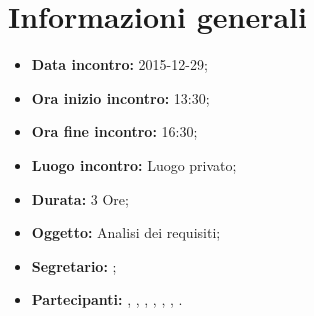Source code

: \newpage
\section{Informazioni generali}
\begin{itemize}
\item \textbf{Data incontro:} 2015-12-29;
\item \textbf{Ora inizio incontro:} 13:30;
\item \textbf{Ora fine incontro:} 16:30;
\item \textbf{Luogo incontro:} Luogo privato;
\item \textbf{Durata:} 3 Ore;
\item \textbf{Oggetto:} Analisi dei requisiti;
\item \textbf{Segretario:} \GN;
\item \textbf{Partecipanti:} \AF, \FB, \GN, \GR, \MV, \MP, \SM.

\end{itemize}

**Aim of the task**
The entries are to be written out again exactly, without their pictures.

**Answer to the problem**
Source code

: \newpage
\section{Informazioni generali}
\begin{itemize}
\item \textbf{Data incontro:} 2015-12-29;
\item \textbf{Ora inizio incontro:} 13:30;
\item \textbf{Ora fine incontro:} 16:30;
\item \textbf{Luogo incontro:} Luogo privato;
\item \textbf{Durata:} 3 Ore;
\item \textbf{Oggetto:} Analisi dei requisiti;
\item \textbf{Segretario:} \GN;
\item \textbf{Partecipanti:} \AF, \FB, \GN, \GR, \MV, \MP, \SM.

\end{itemize}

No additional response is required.